COLOMBO: The next month, the workers exceeded their monthly target by producing 74 metric tons (81.57 short tons) of graphite, says Sunanda Fernando, secretary of the Free Employees Union at the mine.
The increased risk allowance was added to each workers’ July pay. Still, it’s a pittance compared to what the miners at the Kahatagaha mine could be earning if Sri Lanka’s graphite industry had more sophisticated technology and operated at a higher capacity.
“We have heard that miners in other countries earn hundreds of thousands of rupees,” says Sunil Ekanayake, a 64-year-old assistant leader in the mine’s drilling section who has worked there since 1988. “But the Sri Lankan graphite doesn’t draw a high price and, as a result, we receive a low salary.”
Sri Lanka was a leading supplier of graphite during the colonial era, when the British Empire ruled the island nation, says Prashan Francis, director general of the Gem and Jewellery Research and Training Institute.

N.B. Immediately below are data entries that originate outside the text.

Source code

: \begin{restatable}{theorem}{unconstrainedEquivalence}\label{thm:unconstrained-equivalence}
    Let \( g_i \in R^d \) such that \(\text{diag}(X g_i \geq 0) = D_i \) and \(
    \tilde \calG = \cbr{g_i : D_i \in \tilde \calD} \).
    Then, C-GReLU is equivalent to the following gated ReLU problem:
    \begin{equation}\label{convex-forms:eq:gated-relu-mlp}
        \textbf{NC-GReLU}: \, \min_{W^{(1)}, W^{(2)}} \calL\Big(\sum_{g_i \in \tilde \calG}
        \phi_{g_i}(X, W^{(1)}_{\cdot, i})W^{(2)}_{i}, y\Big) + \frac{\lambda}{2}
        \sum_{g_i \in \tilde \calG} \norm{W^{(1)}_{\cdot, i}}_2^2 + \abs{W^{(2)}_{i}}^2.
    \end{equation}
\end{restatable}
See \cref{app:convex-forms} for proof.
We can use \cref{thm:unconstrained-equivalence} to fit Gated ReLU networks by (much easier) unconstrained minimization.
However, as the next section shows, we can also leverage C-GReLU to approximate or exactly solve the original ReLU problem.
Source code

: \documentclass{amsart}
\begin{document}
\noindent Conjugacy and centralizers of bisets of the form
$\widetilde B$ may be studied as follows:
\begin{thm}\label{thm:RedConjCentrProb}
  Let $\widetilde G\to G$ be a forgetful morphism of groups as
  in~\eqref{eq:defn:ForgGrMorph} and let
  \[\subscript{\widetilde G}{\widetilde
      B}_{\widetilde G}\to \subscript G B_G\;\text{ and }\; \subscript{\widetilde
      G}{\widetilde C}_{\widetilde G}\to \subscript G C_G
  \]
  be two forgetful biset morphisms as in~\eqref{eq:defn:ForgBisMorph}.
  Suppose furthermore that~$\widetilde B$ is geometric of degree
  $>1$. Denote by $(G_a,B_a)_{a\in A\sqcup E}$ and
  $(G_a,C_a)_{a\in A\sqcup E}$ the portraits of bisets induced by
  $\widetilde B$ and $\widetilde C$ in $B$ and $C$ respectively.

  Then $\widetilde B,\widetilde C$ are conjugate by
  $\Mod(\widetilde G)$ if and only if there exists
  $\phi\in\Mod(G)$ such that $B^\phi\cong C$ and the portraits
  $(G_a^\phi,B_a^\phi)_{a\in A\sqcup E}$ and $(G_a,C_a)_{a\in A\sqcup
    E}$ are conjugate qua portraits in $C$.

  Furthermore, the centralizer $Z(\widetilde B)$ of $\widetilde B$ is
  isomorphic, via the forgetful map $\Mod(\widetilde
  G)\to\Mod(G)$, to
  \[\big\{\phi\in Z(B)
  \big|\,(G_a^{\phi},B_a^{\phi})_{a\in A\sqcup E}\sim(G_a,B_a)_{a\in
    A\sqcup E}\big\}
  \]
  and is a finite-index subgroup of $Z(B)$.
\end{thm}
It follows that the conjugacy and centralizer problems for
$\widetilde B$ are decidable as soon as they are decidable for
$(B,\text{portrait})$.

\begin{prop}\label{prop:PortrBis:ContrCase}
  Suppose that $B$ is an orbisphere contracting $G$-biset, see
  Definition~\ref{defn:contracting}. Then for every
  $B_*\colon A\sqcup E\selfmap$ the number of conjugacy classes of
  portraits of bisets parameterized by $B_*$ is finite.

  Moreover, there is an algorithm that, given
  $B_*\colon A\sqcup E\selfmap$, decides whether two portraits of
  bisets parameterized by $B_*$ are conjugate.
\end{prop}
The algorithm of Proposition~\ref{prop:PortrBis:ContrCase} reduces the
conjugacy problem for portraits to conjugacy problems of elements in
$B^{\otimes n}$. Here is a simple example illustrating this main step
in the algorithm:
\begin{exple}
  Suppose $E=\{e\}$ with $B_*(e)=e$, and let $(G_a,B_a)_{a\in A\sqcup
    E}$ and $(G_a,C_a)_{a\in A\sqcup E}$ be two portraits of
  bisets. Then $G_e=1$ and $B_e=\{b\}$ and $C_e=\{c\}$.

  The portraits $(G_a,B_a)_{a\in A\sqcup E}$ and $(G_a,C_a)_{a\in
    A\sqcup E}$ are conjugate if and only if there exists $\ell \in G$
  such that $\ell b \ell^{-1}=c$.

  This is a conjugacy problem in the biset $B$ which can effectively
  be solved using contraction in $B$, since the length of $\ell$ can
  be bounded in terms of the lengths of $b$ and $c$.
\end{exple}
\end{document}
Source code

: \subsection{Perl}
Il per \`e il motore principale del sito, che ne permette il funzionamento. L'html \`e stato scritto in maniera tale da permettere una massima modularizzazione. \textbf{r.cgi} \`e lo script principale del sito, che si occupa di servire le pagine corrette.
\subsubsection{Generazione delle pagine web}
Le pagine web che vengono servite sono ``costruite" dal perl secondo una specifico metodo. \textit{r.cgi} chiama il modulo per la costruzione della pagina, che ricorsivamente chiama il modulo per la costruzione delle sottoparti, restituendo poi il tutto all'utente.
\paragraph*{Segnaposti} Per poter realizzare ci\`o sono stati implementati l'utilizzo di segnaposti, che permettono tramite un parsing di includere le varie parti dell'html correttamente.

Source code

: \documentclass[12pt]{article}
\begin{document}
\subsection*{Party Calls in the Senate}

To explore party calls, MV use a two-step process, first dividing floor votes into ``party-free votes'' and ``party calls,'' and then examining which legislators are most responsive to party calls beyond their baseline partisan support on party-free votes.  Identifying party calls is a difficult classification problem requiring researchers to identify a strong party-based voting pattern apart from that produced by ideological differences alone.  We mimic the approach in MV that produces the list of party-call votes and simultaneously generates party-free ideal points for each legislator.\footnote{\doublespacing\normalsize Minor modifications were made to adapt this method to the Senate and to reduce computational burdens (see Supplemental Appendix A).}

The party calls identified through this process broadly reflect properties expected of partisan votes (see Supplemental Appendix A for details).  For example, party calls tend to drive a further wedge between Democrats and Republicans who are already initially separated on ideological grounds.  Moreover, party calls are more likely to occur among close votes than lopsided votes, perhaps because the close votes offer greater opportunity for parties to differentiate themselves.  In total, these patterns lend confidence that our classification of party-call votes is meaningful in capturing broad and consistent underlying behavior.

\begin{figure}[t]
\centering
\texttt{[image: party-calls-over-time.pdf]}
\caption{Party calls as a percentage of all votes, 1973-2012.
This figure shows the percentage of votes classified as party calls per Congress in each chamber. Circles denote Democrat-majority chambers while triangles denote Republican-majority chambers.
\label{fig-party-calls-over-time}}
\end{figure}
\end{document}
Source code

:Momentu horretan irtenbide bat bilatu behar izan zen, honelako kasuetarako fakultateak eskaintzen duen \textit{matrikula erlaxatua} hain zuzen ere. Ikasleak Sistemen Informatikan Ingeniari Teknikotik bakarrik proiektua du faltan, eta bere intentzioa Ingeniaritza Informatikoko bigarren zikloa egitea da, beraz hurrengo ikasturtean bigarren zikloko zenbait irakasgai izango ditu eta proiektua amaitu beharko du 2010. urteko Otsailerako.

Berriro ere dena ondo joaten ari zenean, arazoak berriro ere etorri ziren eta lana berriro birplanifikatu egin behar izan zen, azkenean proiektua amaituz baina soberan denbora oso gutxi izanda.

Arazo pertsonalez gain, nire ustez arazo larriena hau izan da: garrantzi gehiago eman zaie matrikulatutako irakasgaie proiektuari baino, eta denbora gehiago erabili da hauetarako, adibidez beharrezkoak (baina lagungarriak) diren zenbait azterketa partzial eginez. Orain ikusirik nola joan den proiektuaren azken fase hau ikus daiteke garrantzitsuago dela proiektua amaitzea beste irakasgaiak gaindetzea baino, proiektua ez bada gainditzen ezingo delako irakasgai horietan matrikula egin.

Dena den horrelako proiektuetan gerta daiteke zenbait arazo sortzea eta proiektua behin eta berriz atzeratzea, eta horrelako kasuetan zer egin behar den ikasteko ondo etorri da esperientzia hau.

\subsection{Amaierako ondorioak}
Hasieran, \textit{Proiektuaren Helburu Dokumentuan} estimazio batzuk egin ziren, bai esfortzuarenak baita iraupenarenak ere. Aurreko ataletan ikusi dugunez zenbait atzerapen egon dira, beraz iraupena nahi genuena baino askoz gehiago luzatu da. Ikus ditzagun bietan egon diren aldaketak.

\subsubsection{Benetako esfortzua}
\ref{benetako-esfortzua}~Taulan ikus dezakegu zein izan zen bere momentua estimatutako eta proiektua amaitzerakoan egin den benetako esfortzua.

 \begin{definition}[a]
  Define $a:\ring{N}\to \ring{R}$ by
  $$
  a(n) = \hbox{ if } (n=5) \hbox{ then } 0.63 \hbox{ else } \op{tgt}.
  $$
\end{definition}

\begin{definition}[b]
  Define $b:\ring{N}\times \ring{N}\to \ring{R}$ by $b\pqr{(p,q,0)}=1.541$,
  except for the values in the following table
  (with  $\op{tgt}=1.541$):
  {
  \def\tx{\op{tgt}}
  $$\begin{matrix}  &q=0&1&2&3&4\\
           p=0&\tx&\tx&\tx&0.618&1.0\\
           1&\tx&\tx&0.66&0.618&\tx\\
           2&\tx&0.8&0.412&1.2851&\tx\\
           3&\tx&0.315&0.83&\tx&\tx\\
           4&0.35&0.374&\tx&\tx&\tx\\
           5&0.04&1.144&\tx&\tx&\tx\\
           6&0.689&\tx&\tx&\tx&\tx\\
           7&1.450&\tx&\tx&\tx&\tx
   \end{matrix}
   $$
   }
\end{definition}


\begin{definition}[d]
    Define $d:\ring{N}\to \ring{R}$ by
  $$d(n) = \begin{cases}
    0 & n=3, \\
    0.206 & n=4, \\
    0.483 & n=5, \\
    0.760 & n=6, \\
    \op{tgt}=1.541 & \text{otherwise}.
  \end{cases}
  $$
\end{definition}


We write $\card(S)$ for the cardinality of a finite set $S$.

There were hundreds of mines spread throughout the southwest and central parts of the island. In 1916, during World War I, a boom time for graphite mining, Sri Lanka exported 33,411 metric tons (36,829 short tons), accounting for 35 percent of the world’s consumed graphite supply.
Demand for graphite, used in brake linings, as a lubricant and a host of other ways, dropped when the war ended. And when the British left Sri Lanka a few decades later, graphite export became more difficult, Francis says.
People who work at Sri Lanka’s state-owned Kahatagaha graphite mine say their salaries are low, despite the country having been a major graphite producer.